* WORK TASK: I would like you to transcribe all of the data exactly.

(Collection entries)
-----

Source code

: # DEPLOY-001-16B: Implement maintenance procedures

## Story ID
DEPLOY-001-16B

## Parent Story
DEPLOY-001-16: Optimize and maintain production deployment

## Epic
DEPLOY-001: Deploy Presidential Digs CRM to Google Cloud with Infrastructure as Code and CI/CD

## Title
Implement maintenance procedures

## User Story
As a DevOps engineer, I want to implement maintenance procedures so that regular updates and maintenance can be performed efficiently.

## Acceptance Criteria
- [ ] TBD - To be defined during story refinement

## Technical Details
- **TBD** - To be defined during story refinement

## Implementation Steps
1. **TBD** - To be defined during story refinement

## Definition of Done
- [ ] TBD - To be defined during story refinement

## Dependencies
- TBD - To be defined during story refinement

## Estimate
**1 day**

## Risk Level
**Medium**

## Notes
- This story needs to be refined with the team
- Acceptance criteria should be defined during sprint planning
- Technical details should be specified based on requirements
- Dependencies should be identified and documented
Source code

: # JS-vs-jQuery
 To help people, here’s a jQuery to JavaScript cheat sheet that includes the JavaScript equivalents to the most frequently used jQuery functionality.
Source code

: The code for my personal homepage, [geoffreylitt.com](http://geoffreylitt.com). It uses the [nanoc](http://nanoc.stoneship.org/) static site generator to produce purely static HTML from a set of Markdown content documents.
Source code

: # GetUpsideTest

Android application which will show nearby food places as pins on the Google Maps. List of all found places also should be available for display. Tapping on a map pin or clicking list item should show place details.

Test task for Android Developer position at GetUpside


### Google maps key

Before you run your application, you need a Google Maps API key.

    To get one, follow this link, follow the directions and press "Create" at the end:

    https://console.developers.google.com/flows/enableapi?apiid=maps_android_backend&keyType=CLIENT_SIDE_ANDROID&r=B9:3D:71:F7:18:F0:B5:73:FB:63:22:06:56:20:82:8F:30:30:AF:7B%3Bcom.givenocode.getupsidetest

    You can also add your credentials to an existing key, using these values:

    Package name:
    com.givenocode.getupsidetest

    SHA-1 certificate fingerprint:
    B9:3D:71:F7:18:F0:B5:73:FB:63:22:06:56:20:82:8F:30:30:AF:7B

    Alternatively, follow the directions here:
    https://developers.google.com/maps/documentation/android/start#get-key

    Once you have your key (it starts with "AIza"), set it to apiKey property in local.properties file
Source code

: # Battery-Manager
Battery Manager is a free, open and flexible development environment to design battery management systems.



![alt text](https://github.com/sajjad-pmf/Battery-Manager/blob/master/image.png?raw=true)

-----

* WRITTEN ANSWER:
Source code

: # DEPLOY-001-16B: Implement maintenance procedures

## Story ID
DEPLOY-001-16B

## Parent Story
DEPLOY-001-16: Optimize and maintain production deployment

## Epic
DEPLOY-001: Deploy Presidential Digs CRM to Google Cloud with Infrastructure as Code and CI/CD

## Title
Implement maintenance procedures

## User Story
As a DevOps engineer, I want to implement maintenance procedures so that regular updates and maintenance can be performed efficiently.

## Acceptance Criteria
- [ ] TBD - To be defined during story refinement

## Technical Details
- **TBD** - To be defined during story refinement

## Implementation Steps
1. **TBD** - To be defined during story refinement

## Definition of Done
- [ ] TBD - To be defined during story refinement

## Dependencies
- TBD - To be defined during story refinement

## Estimate
**1 day**

## Risk Level
**Medium**

## Notes
- This story needs to be refined with the team
- Acceptance criteria should be defined during sprint planning
- Technical details should be specified based on requirements
- Dependencies should be identified and documented
Source code

: # JS-vs-jQuery
 To help people, here’s a jQuery to JavaScript cheat sheet that includes the JavaScript equivalents to the most frequently used jQuery functionality.
Source code

: The code for my personal homepage, [geoffreylitt.com](http://geoffreylitt.com). It uses the [nanoc](http://nanoc.stoneship.org/) static site generator to produce purely static HTML from a set of Markdown content documents.
Source code

: # GetUpsideTest

Android application which will show nearby food places as pins on the Google Maps. List of all found places also should be available for display. Tapping on a map pin or clicking list item should show place details.

Test task for Android Developer position at GetUpside


### Google maps key

Before you run your application, you need a Google Maps API key.

    To get one, follow this link, follow the directions and press "Create" at the end:

    https://console.developers.google.com/flows/enableapi?apiid=maps_android_backend&keyType=CLIENT_SIDE_ANDROID&r=B9:3D:71:F7:18:F0:B5:73:FB:63:22:06:56:20:82:8F:30:30:AF:7B%3Bcom.givenocode.getupsidetest

    You can also add your credentials to an existing key, using these values:

    Package name:
    com.givenocode.getupsidetest

    SHA-1 certificate fingerprint:
    B9:3D:71:F7:18:F0:B5:73:FB:63:22:06:56:20:82:8F:30:30:AF:7B

    Alternatively, follow the directions here:
    https://developers.google.com/maps/documentation/android/start#get-key

    Once you have your key (it starts with "AIza"), set it to apiKey property in local.properties file
Source code

: # Battery-Manager
Battery Manager is a free, open and flexible development environment to design battery management systems.



![alt text](https://github.com/sajjad-pmf/Battery-Manager/blob/master/image.png?raw=true)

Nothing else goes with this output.